CLAIM NO. F105853

DAVID A. KNAPP, EMPLOYEE, CLAIMANT v. HOOTEN LOGGING COMPANY, UNINSURED EMPLOYER, RESPONDENT NO. 1, RANSOM LOGGING, INC., EMPLOYER, RESPONDENT NO. 2, BITUMINOUS INSURANCE COMPANY, INSURANCE CARRIER, RESPONDENT NO. 2

Before the Arkansas Workers’ Compensation Commission
OPINION FILED AUGUST 18, 2003

Upon review before the FULL COMMISSION, Little Rock, Pulaski County, Arkansas.

Claimant represented by HONORABLE NEAL HART, Attorney at Law, Little Rock, Arkansas.

Respondent No. 1 represented by HONORABLE BILL H. WALMSLEY, Attorney at Law, Batesville, Arkansas.

Respondent No. 2 represented by HONORABLE RANDY MURPHY, Attorney at Law, Little Rock, Arkansas.

Decision of Administrative Law Judge: Reversed

OPINION AND ORDER
Respondent No. 1 and Respondent No. 2 appeal a decision of the Administrative Law Judge filed on October 10, 2002, finding that the claimant was an employee of Hooten Logging, and that Ransom Logging was a prime contractor and that Ransom Logging is liable for the claimant’s workers’ compensation injury. Further, the Administrative Law Judge found that the claimant proved by a preponderance of the evidence that he sustained a compensable injury. Based upon our de novo review of the record, we find that the claimant has failed to prove by a preponderance of the evidence that he was an employee of Hooten Logging. We find that the claimant was an independent contractor. Therefore, Ransom Logging’s relationship with Hooten Logging is of no consequence to the claimant’s injury. Accordingly, we reverse the decision of the Administrative Law Judge.
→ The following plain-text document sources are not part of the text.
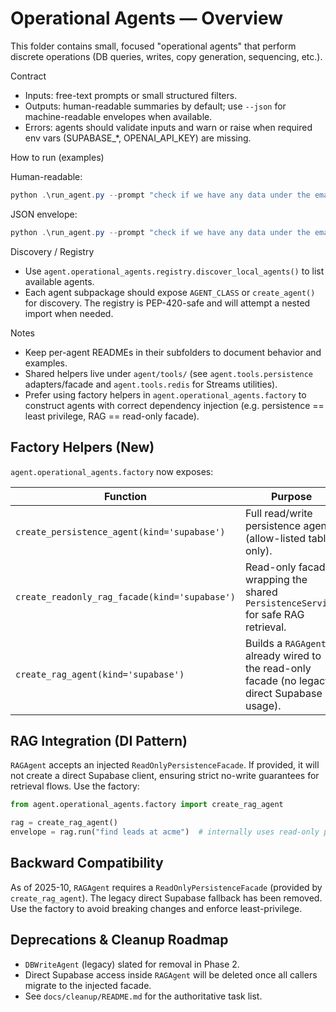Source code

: # Operational Agents — Overview

This folder contains small, focused "operational agents" that perform discrete operations (DB queries, writes, copy generation, sequencing, etc.).

Contract
- Inputs: free-text prompts or small structured filters.
- Outputs: human-readable summaries by default; use `--json` for machine-readable envelopes when available.
- Errors: agents should validate inputs and warn or raise when required env vars (SUPABASE_*, OPENAI_API_KEY) are missing.

How to run (examples)

Human-readable:

```powershell
python .\run_agent.py --prompt "check if we have any data under the email bill@gmail.com"
```

JSON envelope:

```powershell
python .\run_agent.py --prompt "check if we have any data under the email bill@gmail.com" --json
```

Discovery / Registry
- Use `agent.operational_agents.registry.discover_local_agents()` to list available agents.
- Each agent subpackage should expose `AGENT_CLASS` or `create_agent()` for discovery. The registry is PEP-420-safe and will attempt a nested import when needed.

Notes
- Keep per-agent READMEs in their subfolders to document behavior and examples.
- Shared helpers live under `agent/tools/` (see `agent.tools.persistence` adapters/facade and `agent.tools.redis` for Streams utilities).
- Prefer using factory helpers in `agent.operational_agents.factory` to construct agents with correct dependency injection (e.g. persistence == least privilege, RAG == read-only facade).

Factory Helpers (New)
---------------------
`agent.operational_agents.factory` now exposes:

| Function | Purpose |
|----------|---------|
| `create_persistence_agent(kind='supabase')` | Full read/write persistence agent (allow-listed tables only). |
| `create_readonly_rag_facade(kind='supabase')` | Read-only facade wrapping the shared `PersistenceService` for safe RAG retrieval. |
| `create_rag_agent(kind='supabase')` | Builds a `RAGAgent` already wired to the read-only facade (no legacy direct Supabase usage). |

RAG Integration (DI Pattern)
---------------------------
`RAGAgent` accepts an injected `ReadOnlyPersistenceFacade`. If provided, it will not create a direct Supabase client, ensuring strict no-write guarantees for retrieval flows. Use the factory:

```python
from agent.operational_agents.factory import create_rag_agent

rag = create_rag_agent()
envelope = rag.run("find leads at acme")  # internally uses read-only persistence
```

Backward Compatibility
----------------------
As of 2025-10, `RAGAgent` requires a `ReadOnlyPersistenceFacade` (provided by `create_rag_agent`). The legacy direct Supabase fallback has been removed. Use the factory to avoid breaking changes and enforce least-privilege.

Deprecations & Cleanup Roadmap
------------------------------
- `DBWriteAgent` (legacy) slated for removal in Phase 2.
- Direct Supabase access inside `RAGAgent` will be deleted once all callers migrate to the injected facade.
- See `docs/cleanup/README.md` for the authoritative task list.
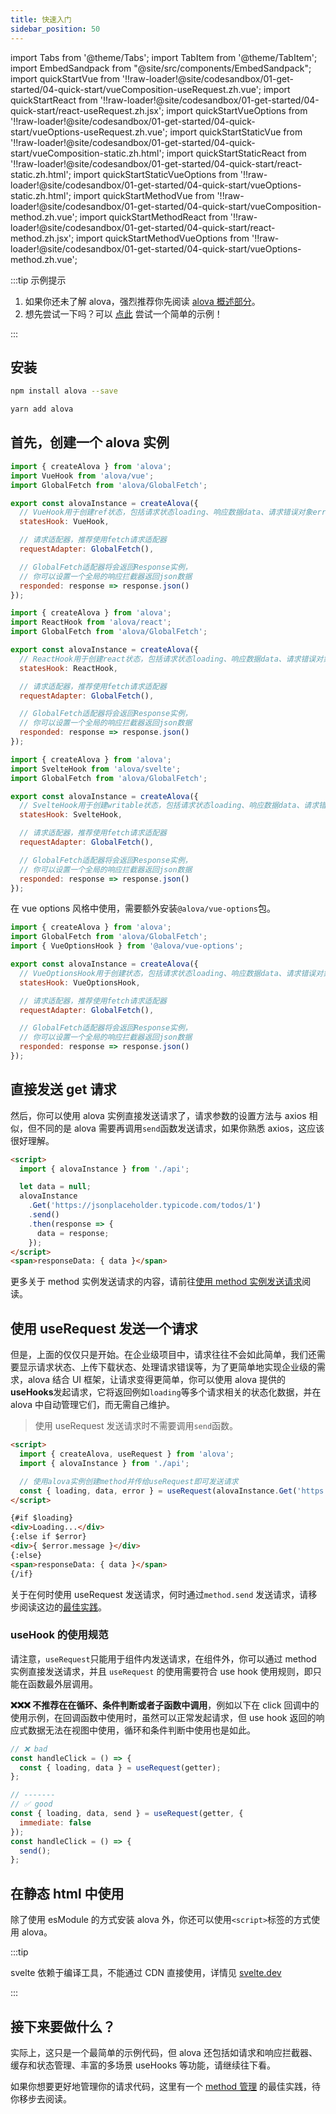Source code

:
 ```yaml
---
title: 快速入门
sidebar_position: 50
---
```


import Tabs from '@theme/Tabs';
import TabItem from '@theme/TabItem';
import EmbedSandpack from "@site/src/components/EmbedSandpack";
import quickStartVue from '!!raw-loader!@site/codesandbox/01-get-started/04-quick-start/vueComposition-useRequest.zh.vue';
import quickStartReact from '!!raw-loader!@site/codesandbox/01-get-started/04-quick-start/react-useRequest.zh.jsx';
import quickStartVueOptions from '!!raw-loader!@site/codesandbox/01-get-started/04-quick-start/vueOptions-useRequest.zh.vue';
import quickStartStaticVue from '!!raw-loader!@site/codesandbox/01-get-started/04-quick-start/vueComposition-static.zh.html';
import quickStartStaticReact from '!!raw-loader!@site/codesandbox/01-get-started/04-quick-start/react-static.zh.html';
import quickStartStaticVueOptions from '!!raw-loader!@site/codesandbox/01-get-started/04-quick-start/vueOptions-static.zh.html';
import quickStartMethodVue from '!!raw-loader!@site/codesandbox/01-get-started/04-quick-start/vueComposition-method.zh.vue';
import quickStartMethodReact from '!!raw-loader!@site/codesandbox/01-get-started/04-quick-start/react-method.zh.jsx';
import quickStartMethodVueOptions from '!!raw-loader!@site/codesandbox/01-get-started/04-quick-start/vueOptions-method.zh.vue';

:::tip 示例提示

1. 如果你还未了解 alova，强烈推荐你先阅读 [alova 概述部分](/tutorial/get-started/overview)。
2. 想先尝试一下吗？可以 [点此](/tutorial/example/init-page) 尝试一个简单的示例！

:::

## 安装

<Tabs>
<TabItem value="1" label="npm">

```bash
npm install alova --save
```

</TabItem>
<TabItem value="2" label="yarn">

```bash
yarn add alova
```

</TabItem>
</Tabs>

## 首先，创建一个 alova 实例

<Tabs groupId="framework">
<TabItem value="1" label="vue composition">

```js
import { createAlova } from 'alova';
import VueHook from 'alova/vue';
import GlobalFetch from 'alova/GlobalFetch';

export const alovaInstance = createAlova({
  // VueHook用于创建ref状态，包括请求状态loading、响应数据data、请求错误对象error等
  statesHook: VueHook,

  // 请求适配器，推荐使用fetch请求适配器
  requestAdapter: GlobalFetch(),

  // GlobalFetch适配器将会返回Response实例，
  // 你可以设置一个全局的响应拦截器返回json数据
  responded: response => response.json()
});
```

</TabItem>
<TabItem value="2" label="react">

```js
import { createAlova } from 'alova';
import ReactHook from 'alova/react';
import GlobalFetch from 'alova/GlobalFetch';

export const alovaInstance = createAlova({
  // ReactHook用于创建react状态，包括请求状态loading、响应数据data、请求错误对象error等
  statesHook: ReactHook,

  // 请求适配器，推荐使用fetch请求适配器
  requestAdapter: GlobalFetch(),

  // GlobalFetch适配器将会返回Response实例，
  // 你可以设置一个全局的响应拦截器返回json数据
  responded: response => response.json()
});
```

</TabItem>
<TabItem value="3" label="svelte">

```js
import { createAlova } from 'alova';
import SvelteHook from 'alova/svelte';
import GlobalFetch from 'alova/GlobalFetch';

export const alovaInstance = createAlova({
  // SvelteHook用于创建writable状态，包括请求状态loading、响应数据data、请求错误对象error等
  statesHook: SvelteHook,

  // 请求适配器，推荐使用fetch请求适配器
  requestAdapter: GlobalFetch(),

  // GlobalFetch适配器将会返回Response实例，
  // 你可以设置一个全局的响应拦截器返回json数据
  responded: response => response.json()
});
```

</TabItem>
<TabItem value="4" label="vue options">

在 vue options 风格中使用，需要额外安装`@alova/vue-options`包。

```js
import { createAlova } from 'alova';
import GlobalFetch from 'alova/GlobalFetch';
import { VueOptionsHook } from '@alova/vue-options';

export const alovaInstance = createAlova({
  // VueOptionsHook用于创建状态，包括请求状态loading、响应数据data、请求错误对象error等
  statesHook: VueOptionsHook,

  // 请求适配器，推荐使用fetch请求适配器
  requestAdapter: GlobalFetch(),

  // GlobalFetch适配器将会返回Response实例，
  // 你可以设置一个全局的响应拦截器返回json数据
  responded: response => response.json()
});
```

</TabItem>

</Tabs>

## 直接发送 get 请求

然后，你可以使用 alova 实例直接发送请求了，请求参数的设置方法与 axios 相似，但不同的是 alova 需要再调用`send`函数发送请求，如果你熟悉 axios，这应该很好理解。

<Tabs groupId="framework">
<TabItem value="1" label="vue composition">

<EmbedSandpack template="vue" mainFile={quickStartMethodVue} editorHeight={400} containBaseURL={false} />

</TabItem>

<TabItem value="2" label="react">

<EmbedSandpack template="react" mainFile={quickStartMethodReact} editorHeight={400} containBaseURL={false} />

</TabItem>
<TabItem value="3" label="svelte">

```html
<script>
  import { alovaInstance } from './api';

  let data = null;
  alovaInstance
    .Get('https://jsonplaceholder.typicode.com/todos/1')
    .send()
    .then(response => {
      data = response;
    });
</script>
<span>responseData: { data }</span>
```

</TabItem>
<TabItem value="4" label="vue options">

<EmbedSandpack template="vue" deps="vue-options" mainFile={quickStartMethodVueOptions} editorHeight={400} containBaseURL={false} />

</TabItem>
</Tabs>

更多关于 method 实例发送请求的内容，请前往[使用 method 实例发送请求](/tutorial/next-step/send-request-directly)阅读。

## 使用 useRequest 发送一个请求

但是，上面的仅仅只是开始。在企业级项目中，请求往往不会如此简单，我们还需要显示请求状态、上传下载状态、处理请求错误等，为了更简单地实现企业级的需求，alova 结合 UI 框架，让请求变得更简单，你可以使用 alova 提供的**useHooks**发起请求，它将返回例如`loading`等多个请求相关的状态化数据，并在 alova 中自动管理它们，而无需自己维护。

> 使用 useRequest 发送请求时不需要调用`send`函数。

<Tabs groupId="framework">
<TabItem value="1" label="vue composition">

<EmbedSandpack template="vue" mainFile={quickStartVue} editorHeight={400} containBaseURL={false} />

</TabItem>
<TabItem value="2" label="react">

<EmbedSandpack template="react" mainFile={quickStartReact} editorHeight={400} containBaseURL={false} />

</TabItem>
<TabItem value="3" label="svelte">

```html
<script>
  import { createAlova, useRequest } from 'alova';
  import { alovaInstance } from './api';

  // 使用alova实例创建method并传给useRequest即可发送请求
  const { loading, data, error } = useRequest(alovaInstance.Get('https://jsonplaceholder.typicode.com/todos/1'));
</script>

{#if $loading}
<div>Loading...</div>
{:else if $error}
<div>{ $error.message }</div>
{:else}
<span>responseData: { data }</span>
{/if}
```

</TabItem>
<TabItem value="4" label="vue options">

<EmbedSandpack template="vue" deps="vue-options" mainFile={quickStartVueOptions} editorHeight={400} containBaseURL={false} />

</TabItem>
</Tabs>

关于在何时使用 useRequest 发送请求，何时通过`method.send` 发送请求，请移步阅读这边的[最佳实践](/tutorial/best-practice/skills)。

### useHook 的使用规范

请注意，`useRequest`只能用于组件内发送请求，在组件外，你可以通过 method 实例直接发送请求，并且 `useRequest` 的使用需要符合 use hook 使用规则，即只能在函数最外层调用。

**❌❌❌ 不推荐在在循环、条件判断或者子函数中调用**，例如以下在 click 回调中的使用示例，在回调函数中使用时，虽然可以正常发起请求，但 use hook 返回的响应式数据无法在视图中使用，循环和条件判断中使用也是如此。

```javascript
// ❌ bad
const handleClick = () => {
  const { loading, data } = useRequest(getter);
};

// -------
// ✅ good
const { loading, data, send } = useRequest(getter, {
  immediate: false
});
const handleClick = () => {
  send();
};
```

## 在静态 html 中使用

除了使用 esModule 的方式安装 alova 外，你还可以使用`<script>`标签的方式使用 alova。

<Tabs groupId="framework">
<TabItem value="1" label="vue composition">

<EmbedSandpack template="static" mainFile={quickStartStaticVue} editorHeight={700} />

</TabItem>
<TabItem value="2" label="react">

<EmbedSandpack template="static" mainFile={quickStartStaticReact} editorHeight={700} />

</TabItem>
<TabItem value="3" label="svelte">

:::tip

svelte 依赖于编译工具，不能通过 CDN 直接使用，详情见 [svelte.dev](https://svelte.dev/)

:::

</TabItem>
<TabItem value="4" label="vue options">

<EmbedSandpack template="static" deps="vue-options" mainFile={quickStartStaticVueOptions} editorHeight={700} />

</TabItem>
</Tabs>

## 接下来要做什么？

实际上，这只是一个最简单的示例代码，但 alova 还包括如请求和响应拦截器、缓存和状态管理、丰富的多场景 useHooks 等功能，请继续往下看。

如果你想要更好地管理你的请求代码，这里有一个 [method 管理](/tutorial/best-practice/method-manage) 的最佳实践，待你移步去阅读。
The claimant has worked as a timber cutter for himself since he was 13 years old. In 1999, the claimant began performing services as a timber cutter for Hooten Logging. On May 15, 2001, the claimant sustained injuries when a tree fell and struck him. The issue presently before the Full Commission is whether or not the claimant was an independent contractor or an employee of Hooten Logging Company. If the claimant was an employee, he would be able to receive workers’ compensation benefits from Hooten Logging. However, Hooten Logging is an uninsured employer. Therefore, the claimant could receive benefits from Ransom Logging under the provisions of Ark. Code Ann. § 11-9-402(a), which provides:

Where a subcontractor fails to secure compensation required by this chapter, the prime contractor shall be liable for compensation to the employees of the subcontractor.

In order for Ransom Logging to be liable as a statutory employer, the claimant must first show that Hooten Logging was a subcontractor for Ransom Logging. However, our review of the evidence indicates that the claimant was an independent contractor.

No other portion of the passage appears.